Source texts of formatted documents

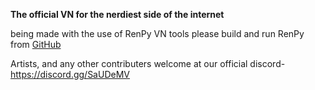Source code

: **The official VN for the nerdiest side of the internet**

being made with the use of RenPy VN tools
please build and run RenPy from
[GitHub](https://github.com/renpy/renpy)

Artists, and any other contributers welcome at our official discord-
https://discord.gg/SaUDeMV
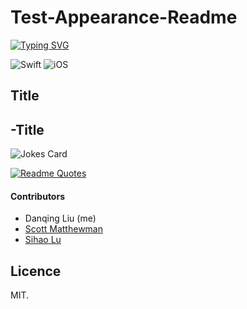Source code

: # Test-Appearance-Readme

[![Typing SVG](https://readme-typing-svg.herokuapp.com?font=Fira+Code&pause=1000&color=F7AF10&width=435&lines=Party+app+TeamBoom)](https://git.io/typing-svg)

![Swift](https://img.shields.io/badge/swift-F54A2A?style=for-the-badge&logo=swift&logoColor=white) 
![iOS](https://img.shields.io/badge/iOS-000000?style=for-the-badge&logo=ios&logoColor=white)

## Title
## -Title

![Jokes Card](https://readme-jokes.vercel.app/api)

[![Readme Quotes](https://quotes-github-readme.vercel.app/api?type=horizontal&theme=dark)](https://github.com/piyushsuthar/github-readme-quotes)

#### Contributors

* Danqing Liu (me)
* [Scott Matthewman](https://github.com/scottmatthewman)
* [Sihao Lu](https://github.com/DJBen)


## Licence

MIT.
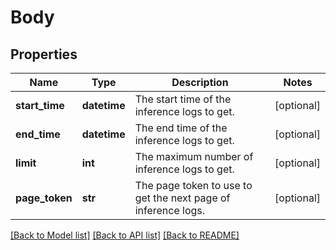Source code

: # Body

## Properties
Name | Type | Description | Notes
------------ | ------------- | ------------- | -------------
**start_time** | **datetime** | The start time of the inference logs to get. | [optional] 
**end_time** | **datetime** | The end time of the inference logs to get. | [optional] 
**limit** | **int** | The maximum number of inference logs to get. | [optional] 
**page_token** | **str** | The page token to use to get the next page of inference logs. | [optional] 

[[Back to Model list]](../README.md#documentation-for-models) [[Back to API list]](../README.md#documentation-for-api-endpoints) [[Back to README]](../README.md)


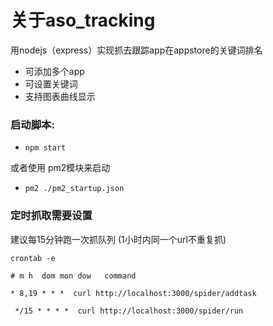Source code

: 
# 关于aso_tracking

用nodejs（express）实现抓去跟踪app在appstore的关键词排名

* 可添加多个app
* 可设置关键词
* 支持图表曲线显示


### 启动脚本:

* `npm start`

或者使用 pm2模块来启动

*   `pm2 ./pm2_startup.json`


### 定时抓取需要设置
建议每15分钟跑一次抓队列 (1小时内同一个url不重复抓)

`crontab -e`

    # m h  dom mon dow   command

    * 8,19 * * *  curl http://localhost:3000/spider/addtask

     */15 * * * *  curl http://localhost:3000/spider/run


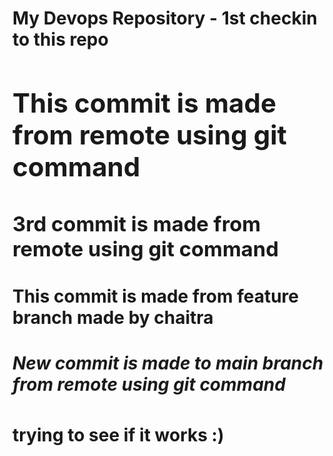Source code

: <h1> My Devops Repository - 1st checkin to this repo<h/1>
<h2> This commit is made from remote using git command</h2>
<h3> 3rd commit is made from remote using git command</h3>
<h4> This commit is made from feature branch made by chaitra</h4>
<h5> New commit is made to main branch from remote using git command</h5>
trying to see if it works :)
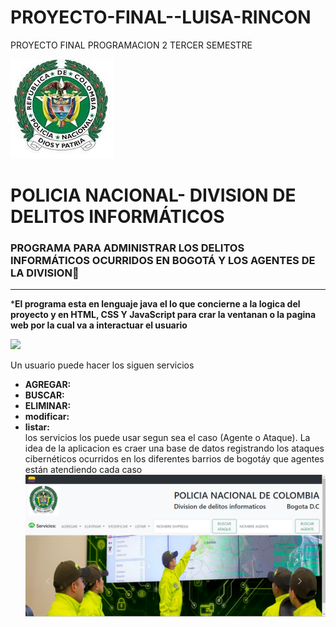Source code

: # PROYECTO-FINAL--LUISA-RINCON
PROYECTO FINAL PROGRAMACION 2 TERCER SEMESTRE 


![holi](https://github.com/recorcholis12/PROYECTO-FINAL--LUISA-RINCON/blob/main/escudo.jpeg)

#  **POLICIA NACIONAL- DIVISION DE DELITOS INFORMÁTICOS**

### PROGRAMA PARA ADMINISTRAR LOS DELITOS INFORMÁTICOS OCURRIDOS EN BOGOTÁ Y LOS AGENTES DE LA DIVISION:disguised_face:
-----

***El programa esta en lenguaje java el lo que concierne a  la logica del proyecto y en HTML, CSS Y JavaScript para crar la ventanan o la pagina web por la cual va a interactuar el usuario**

![](https://media0.giphy.com/media/eurFuCy8b1t6mwYtfo/giphy.gif?cid=790b7611e2c5e4f4ab1f1d0c9fba2852897fb7f82d6c6d84&rid=giphy.gif&ct=g)


Un usuario puede hacer los siguen servicios
- **AGREGAR:**
- **BUSCAR:** 
- **ELIMINAR:** 
- **modificar:**
- **listar:**  
los servicios los puede usar segun sea el caso (Agente o Ataque). La idea de la aplicacion es craer una base de datos registrando los ataques cibernéticos ocurridos en los diferentes barrios de bogotáy que agentes están atendiendo cada caso
![](https://github.com/recorcholis12/PROYECTO-FINAL--LUISA-RINCON/blob/main/c1.png "Me quedó grande :((")
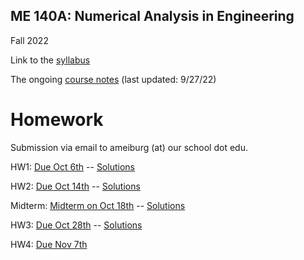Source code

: ## ME 140A: Numerical Analysis in Engineering

Fall 2022

Link to the [syllabus](./140A%20Syllabus%202022.pdf)

The ongoing [course notes](./ME140A_Notes.pdf) (last updated: 9/27/22)

# Homework

Submission via email to ameiburg (at) our school dot edu.

HW1: [Due Oct 6th](./ME140A_HW1.pdf) -- [Solutions](./ME140A_HW1_Solutions.pdf)

HW2: [Due Oct 14th](./ME140A_HW2.pdf) -- [Solutions](./ME140A_HW2_Solutions.pdf)

Midterm: [Midterm on Oct 18th](./ME140A_Midterm1.pdf) -- [Solutions](./ME140A_Midterm1_Solutions.pdf)

HW3: [Due Oct 28th](./ME140A_HW3.pdf) -- [Solutions](./ME140A_HW3_Solutions.pdf)

HW4: [Due Nov 7th](./ME140A_HW4.pdf)
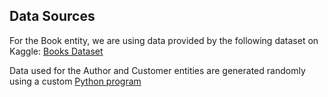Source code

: ## Data Sources
For the Book entity, we are using data provided by the following dataset on Kaggle: [Books Dataset](https://www.kaggle.com/datasets/saurabhbagchi/books-dataset)

Data used for the Author and Customer entities are generated randomly using a custom [Python program](https://colab.research.google.com/drive/1OpO_jKDyUXpEczwfmxr-KJKsyU2YR9BJ?usp=sharing)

What is needed: Go through the records line by line and give the number of lines with the string "white" in them, stating nothing else.

Written answer: 2